Colectivos: entre la queja y la ventaja de contar con su servicio

 

Quienes lo usan son muy críticos con La Nueva Perla; los que no, pueden advertir a simple vista que el estado de las unidades deja mucho que desear. Las falencias existen y molestan pero la empresa dice estar al límite de sus posibilidades. ¿A quién corresponde el control de la calidad de prestación? ¿Y la seguridad? ¿Y el estado de las unidades?


Tener colectivos urbanos de pasajeros es, para ciudades del porte de Pergamino, no solo una ventaja sino una bendición. Eso que vemos como algo natural, parte del paisaje urbano, no es una realidad en otras localidades, donde los vecinos sin vehículo propio deben ir de un lado a otro a taxis y remises a un alto costo. Lo mismo los niños a las escuelas, las familias a pasear, al médico, en fin, todos los traslados que hacen a la rutina diaria. 

Esto demuestra que en ciudades pequeñas no es un gran negocio prestar este servicio: poca población, demasiadas horas “muertas” para cubrir costos fijos altos. En realidad, todos los servicios públicos de transporte, en el mundo, son deficitarios, razón por la cual son fuertemente subsidiados, entendiendo el Estado que es una prestación necesaria que no está en condiciones de brindar por sí solo. 

Ahora bien, por más agradecido o afortunado que se siente el vecino de una ciudad con colectivos no debe ser sujeto de una mala contraprestación por el dinero que abona. 

El pergaminense que utiliza La Nueva Perla se queja y mucho, especialmente por el estado de las unidades.

El efecto de la inflación sobre el precio de los insumos, las paritarias salariales de los trabajadores y la imposibilidad de ir ajustando el precio del boleto al ritmo del incremento de estos costos son, del otro lado, las explicaciones de la prestadora a los reclamos de los usuarios.

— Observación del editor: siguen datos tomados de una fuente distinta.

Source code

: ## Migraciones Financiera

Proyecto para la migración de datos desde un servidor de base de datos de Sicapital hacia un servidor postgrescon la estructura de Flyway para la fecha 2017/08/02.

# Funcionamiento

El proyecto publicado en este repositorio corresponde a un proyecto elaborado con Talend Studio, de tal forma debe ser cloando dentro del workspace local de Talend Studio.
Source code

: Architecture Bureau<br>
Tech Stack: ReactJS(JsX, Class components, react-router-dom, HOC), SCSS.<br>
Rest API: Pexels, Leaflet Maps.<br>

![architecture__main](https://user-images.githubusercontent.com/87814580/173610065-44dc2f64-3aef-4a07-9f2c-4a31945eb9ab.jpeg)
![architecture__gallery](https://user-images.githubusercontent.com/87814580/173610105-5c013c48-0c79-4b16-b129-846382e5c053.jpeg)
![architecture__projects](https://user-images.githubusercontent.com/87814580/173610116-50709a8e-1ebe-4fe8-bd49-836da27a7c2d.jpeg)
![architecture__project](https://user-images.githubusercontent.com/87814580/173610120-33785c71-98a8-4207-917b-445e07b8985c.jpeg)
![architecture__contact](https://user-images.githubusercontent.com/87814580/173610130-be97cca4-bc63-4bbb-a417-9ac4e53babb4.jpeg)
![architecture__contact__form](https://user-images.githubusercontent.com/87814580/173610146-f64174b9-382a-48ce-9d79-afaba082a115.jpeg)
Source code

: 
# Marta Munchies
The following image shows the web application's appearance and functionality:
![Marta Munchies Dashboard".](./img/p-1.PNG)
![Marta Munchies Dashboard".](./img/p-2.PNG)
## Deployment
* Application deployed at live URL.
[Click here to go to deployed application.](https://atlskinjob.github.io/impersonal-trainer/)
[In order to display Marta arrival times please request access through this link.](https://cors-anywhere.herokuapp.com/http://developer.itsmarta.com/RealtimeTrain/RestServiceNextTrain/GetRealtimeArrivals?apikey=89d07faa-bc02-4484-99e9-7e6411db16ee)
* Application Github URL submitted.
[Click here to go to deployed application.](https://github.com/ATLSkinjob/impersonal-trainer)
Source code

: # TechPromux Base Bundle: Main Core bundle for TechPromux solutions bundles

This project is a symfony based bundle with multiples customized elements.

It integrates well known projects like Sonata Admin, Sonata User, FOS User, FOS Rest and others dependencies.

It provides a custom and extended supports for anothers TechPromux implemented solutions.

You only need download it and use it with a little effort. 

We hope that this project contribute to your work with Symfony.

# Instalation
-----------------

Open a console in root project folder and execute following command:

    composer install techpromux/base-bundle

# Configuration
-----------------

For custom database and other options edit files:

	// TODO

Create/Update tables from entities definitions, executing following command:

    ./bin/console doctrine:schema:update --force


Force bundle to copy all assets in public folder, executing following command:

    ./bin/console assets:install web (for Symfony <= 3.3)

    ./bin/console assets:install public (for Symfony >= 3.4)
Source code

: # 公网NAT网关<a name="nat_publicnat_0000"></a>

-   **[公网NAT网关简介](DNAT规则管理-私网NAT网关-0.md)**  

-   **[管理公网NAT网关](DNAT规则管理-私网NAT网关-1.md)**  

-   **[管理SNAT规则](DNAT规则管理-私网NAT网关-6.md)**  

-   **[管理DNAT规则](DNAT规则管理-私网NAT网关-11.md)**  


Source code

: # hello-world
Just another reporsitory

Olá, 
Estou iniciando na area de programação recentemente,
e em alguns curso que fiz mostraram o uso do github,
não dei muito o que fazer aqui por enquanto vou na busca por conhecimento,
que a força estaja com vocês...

Todo aumento de tarifas debe ser aprobado por el Concejo Deliberante, pero cada vez que este trámite inicia su curso es cuando más fuerte se alzan las voces de los vecinos. La pregunta retórica es: ¿Y si La Nueva Perla cierra o se va de la ciudad? Este planteo no pretender extorsivo porque no por defecto es aceptable un mal servicio, sino para considerar –funcionarios y ciudadanos- que es necesario buscar soluciones conjuntas sin demonizar. Si las malas condiciones no se deben a una administración deficiente sino a un desequilibrio propio de una actividad deficitaria pero necesaria, las alternativas no son muchas: o se ajusta el boleto, o se aumentan los subsidios o se aceptan otras medidas de optimización de costos como la reducción de frecuencias. Aunque esto último, es de tener en cuenta, acarrearía otro inconveniente que sería la pérdida de puestos laborales.

 

Realidad compartida

San Nicolás es una ciudad que comparte la misma idiosincrasia que Pergamino: siempre contó con servicio público de pasajeros (no así Junín, por citar otro caso similar y cercano). Allí está Empresa Vercelli Hermanos S.A. (Evhsa), que también cubre el tramo interurbano hacia nuestra ciudad.

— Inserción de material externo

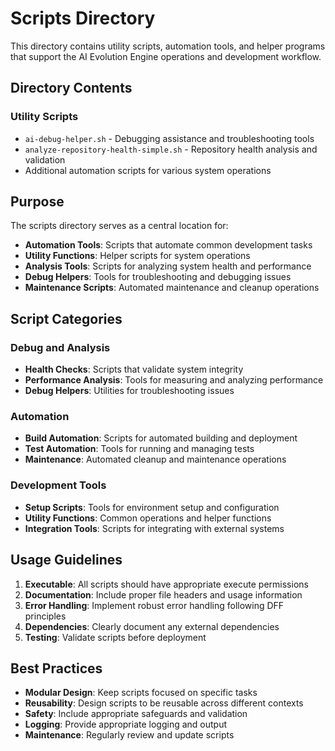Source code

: <!--
@file scripts/README.md
@description Directory index for utility scripts and automation tools
@author IT-Journey Team <team@it-journey.org>
@created 2025-07-12
@lastModified 2025-07-12
@version 1.0.0

@relatedIssues 
  - #documentation-cleanup: Organize repository documentation structure

@relatedEvolutions
  - v1.0.0: Initial creation during documentation cleanup

@dependencies
  - bash: >=4.0 for script execution
  - Various tools depending on script functionality

@changelog
  - 2025-07-12: Initial creation during repository cleanup - ITJ

@usage Contains utility scripts for system operations
@notes Scripts should be executable and well-documented
-->

# Scripts Directory

This directory contains utility scripts, automation tools, and helper programs that support the AI Evolution Engine operations and development workflow.

## Directory Contents

### Utility Scripts
- `ai-debug-helper.sh` - Debugging assistance and troubleshooting tools
- `analyze-repository-health-simple.sh` - Repository health analysis and validation
- Additional automation scripts for various system operations

## Purpose

The scripts directory serves as a central location for:
- **Automation Tools**: Scripts that automate common development tasks
- **Utility Functions**: Helper scripts for system operations
- **Analysis Tools**: Scripts for analyzing system health and performance
- **Debug Helpers**: Tools for troubleshooting and debugging issues
- **Maintenance Scripts**: Automated maintenance and cleanup operations

## Script Categories

### Debug and Analysis
- **Health Checks**: Scripts that validate system integrity
- **Performance Analysis**: Tools for measuring and analyzing performance
- **Debug Helpers**: Utilities for troubleshooting issues

### Automation
- **Build Automation**: Scripts for automated building and deployment
- **Test Automation**: Tools for running and managing tests
- **Maintenance**: Automated cleanup and maintenance operations

### Development Tools
- **Setup Scripts**: Tools for environment setup and configuration
- **Utility Functions**: Common operations and helper functions
- **Integration Tools**: Scripts for integrating with external systems

## Usage Guidelines

1. **Executable**: All scripts should have appropriate execute permissions
2. **Documentation**: Include proper file headers and usage information
3. **Error Handling**: Implement robust error handling following DFF principles
4. **Dependencies**: Clearly document any external dependencies
5. **Testing**: Validate scripts before deployment

## Best Practices

- **Modular Design**: Keep scripts focused on specific tasks
- **Reusability**: Design scripts to be reusable across different contexts
- **Safety**: Include appropriate safeguards and validation
- **Logging**: Provide appropriate logging and output
- **Maintenance**: Regularly review and update scripts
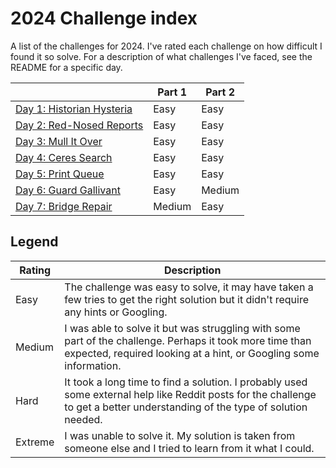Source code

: # 2024 Challenge index

A list of the challenges for 2024. I've rated each challenge on how difficult I found it so solve. For a description of what challenges I've faced, see the README for a specific day.

|                                     | Part 1  | Part 2  |
| ----------------------------------- | ------- | ------- |
| [Day 1: Historian Hysteria](./01/)  | Easy    | Easy    |
| [Day 2: Red-Nosed Reports](./02/)   | Easy    | Easy    |
| [Day 3: Mull It Over](./03/)        | Easy    | Easy    |
| [Day 4: Ceres Search](./04/)        | Easy    | Easy    |
| [Day 5: Print Queue](./05/)         | Easy    | Easy    |
| [Day 6: Guard Gallivant](./06/)     | Easy    | Medium  |
| [Day 7: Bridge Repair](./07/)       | Medium  | Easy    |

## Legend

| Rating  | Description
| ------- | ------------
| Easy    | The challenge was easy to solve, it may have taken a few tries to get the right solution but it didn't require any hints or Googling.
| Medium  | I was able to solve it but was struggling with some part of the challenge. Perhaps it took more time than expected, required looking at a hint, or Googling some information.
| Hard    | It took a long time to find a solution. I probably used some external help like Reddit posts for the challenge to get a better understanding of the type of solution needed.
| Extreme | I was unable to solve it. My solution is taken from someone else and I tried to learn from it what I could.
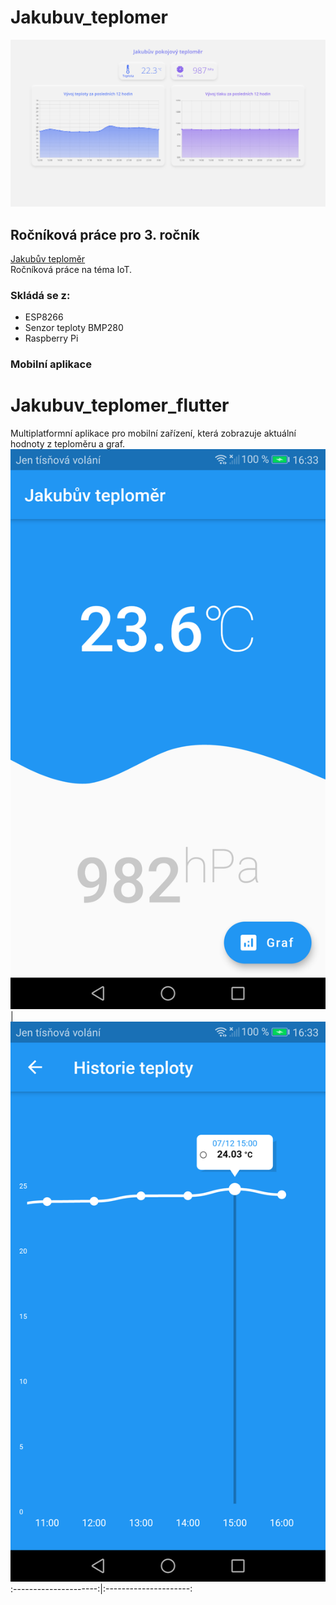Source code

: # Jakubuv_teplomer
![](Jakubuv_teplomer.png)
## Ročníková práce pro 3. ročník 
[Jakubův teploměr](http://jakubsirovy.cz/teplomer.html)  
Ročníková práce na téma IoT.  
### Skládá se z:
- ESP8266
- Senzor teploty BMP280
- Raspberry Pi
### Mobilní aplikace
# Jakubuv_teplomer_flutter
Multiplatformní aplikace pro mobilní zařízení, která zobrazuje aktuální hodnoty z teploměru a graf.
![](/Screenshot_1.png) | ![](/Screenshot_2.png)
:---------------------:|:---------------------:
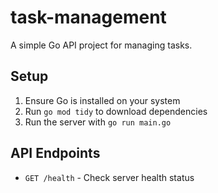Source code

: # task-management

A simple Go API project for managing tasks.

## Setup

1. Ensure Go is installed on your system
2. Run `go mod tidy` to download dependencies
3. Run the server with `go run main.go`

## API Endpoints

- `GET /health` - Check server health status
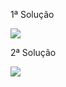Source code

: 1ª Solução

![](https://github.com/Yxav/proglogic/blob/apnp/exercicios-4/34/b/34c.png)

2ª Solução

![](https://github.com/Yxav/proglogic/blob/apnp/exercicios-4/34/b/34c2.png)



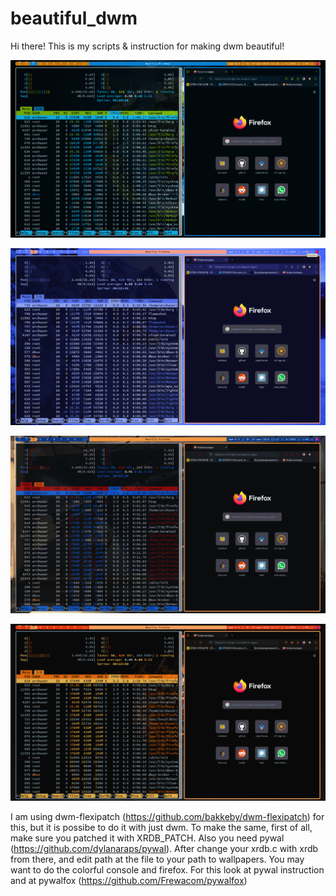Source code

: # beautiful_dwm
Hi there!
This is my scripts & instruction for making dwm beautiful! 

![](https://github.com/Vadim131/beautiful_dwm/raw/main/images/dwm0.png)

![](https://github.com/Vadim131/beautiful_dwm/raw/main/images/dwm1.png)

![](https://github.com/Vadim131/beautiful_dwm/raw/main/images/dwm2.png)

![](https://github.com/Vadim131/beautiful_dwm/raw/main/images/dwm3.png)

I am using dwm-flexipatch (https://github.com/bakkeby/dwm-flexipatch) for this, but it is possibe to do it with just dwm. 
To make the same, first of all, make sure you patched it with XRDB_PATCH. Also you need pywal (https://github.com/dylanaraps/pywal). After change your xrdb.c with xrdb from there, and edit path at the file to your path to wallpapers.
You may want to do the colorful console and firefox. For this look at pywal instruction and at pywalfox (https://github.com/Frewacom/pywalfox)
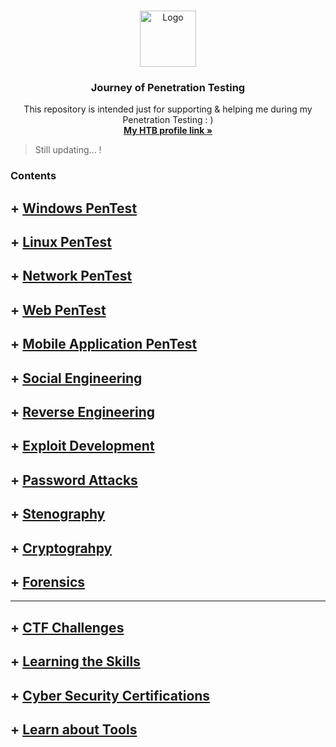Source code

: <!-- PROJECT LOGO -->
<br />
<p align="center">
  <a href="https://github.com/sarathlalup">
    <img src="https://www.go2vanguard.com/wp-content/uploads/pentesting.png" alt="Logo" width="90" height="90">
   </a>

  <h3 align="center">Journey of Penetration Testing</h3>

  <p align="center">
   This repository is intended just for supporting & helping me during my Penetration Testing : )
    <br />
    <a href="https://www.hackthebox.eu/profile/188071"><strong>My HTB profile link  »</strong></a>
    <br />
    </p>
    
</p>

> Still updating...   !
### Contents


## + [ Windows PenTest](https://github.com/sarathlalup/Cyber-security/blob/master/Windows%20Exploitaion/README.md)

## + [ Linux PenTest](https://github.com/sarathlalup/Penetration-Testing/blob/master/Linux%20Exploitation/README.md)

## + [ Network PenTest](https://github.com/sarathlalup/Penetration-Testing/blob/master/Network%20Penetration%20Testing/README.md)

## + [ Web PenTest](https://github.com/sarathlalup/Cyber-security/blob/master/Website%20Hacking/README.md)

## + [ Mobile Application PenTest](https://github.com/sarathlalup/Penetration-Testing/blob/master/Mobile%20Application%20PenTest/README.md)

## + [ Social Engineering](https://github.com/sarathlalup/Cyber-security/blob/master/Social%20Engineering%20Attacks/README.md)

## + [ Reverse Engineering](https://github.com/sarathlalup/Penetration-Testing/blob/master/Reverse%20Engineering/README.md)

## + [ Exploit Development](https://github.com/sarathlalup/Penetration-Testing/blob/master/Exploit%20Development/README.md)

## + [ Password Attacks](https://github.com/sarathlalup/Cyber-security/blob/master/Website%20Hacking/README.md)

## + [ Stenography](https://github.com/sarathlalup/Penetration-Testing/blob/master/Stenography/README.md)

## + [ Cryptograhpy](https://github.com/sarathlalup/Penetration-Testing/blob/master/Cryptography/README.md)

## + [ Forensics](https://github.com/sarathlalup/Penetration-Testing/blob/master/Forensics/README.md)
--------------------------------------------------------------------------------------------------------------------------------
## + [ CTF Challenges](https://github.com/sarathlalup/Penetration-Testing/blob/master/CTF/README.md)

## + [Learning the Skills](https://github.com/sarathlalup/Penetration-Testing/blob/master/helps/README.md)

## + [Cyber Security Certifications](https://github.com/sarathlalup/Penetration-Testing/blob/master/Cyber%20Security%20Certifications/README.md)

## + [ Learn about Tools](https://github.com/sarathlalup/Penetration-Testing/blob/master/Top%20Tools/README.md)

El día 9 marzo la firma comenzó con un paro en reclamo de la autorización para aumentar el precio del boleto. En ese contexto de tensión, el Concejo Deliberante trató el pedido, a propuesta del bloque oficialista. Pero la votación derivó en el rechazo al incremento, lo cual llevó al conflicto a un punto muerto. Al día siguiente, el gremio se movilizó por el centro de la ciudad para reclamar que la empresa cumpla sus obligaciones. Mientras tanto, miles de usuarios del transporte público de pasajeros se vieron gravemente perjudicados por tener que recurrir a otros medios de transporte, mucho más caros, para dirigirse al trabajo, la escuela, los centros de salud.  De hecho, los propios remiseros señalaban que la demanda había aumentado un 50 por ciento desde que comenzó el paro de colectivos.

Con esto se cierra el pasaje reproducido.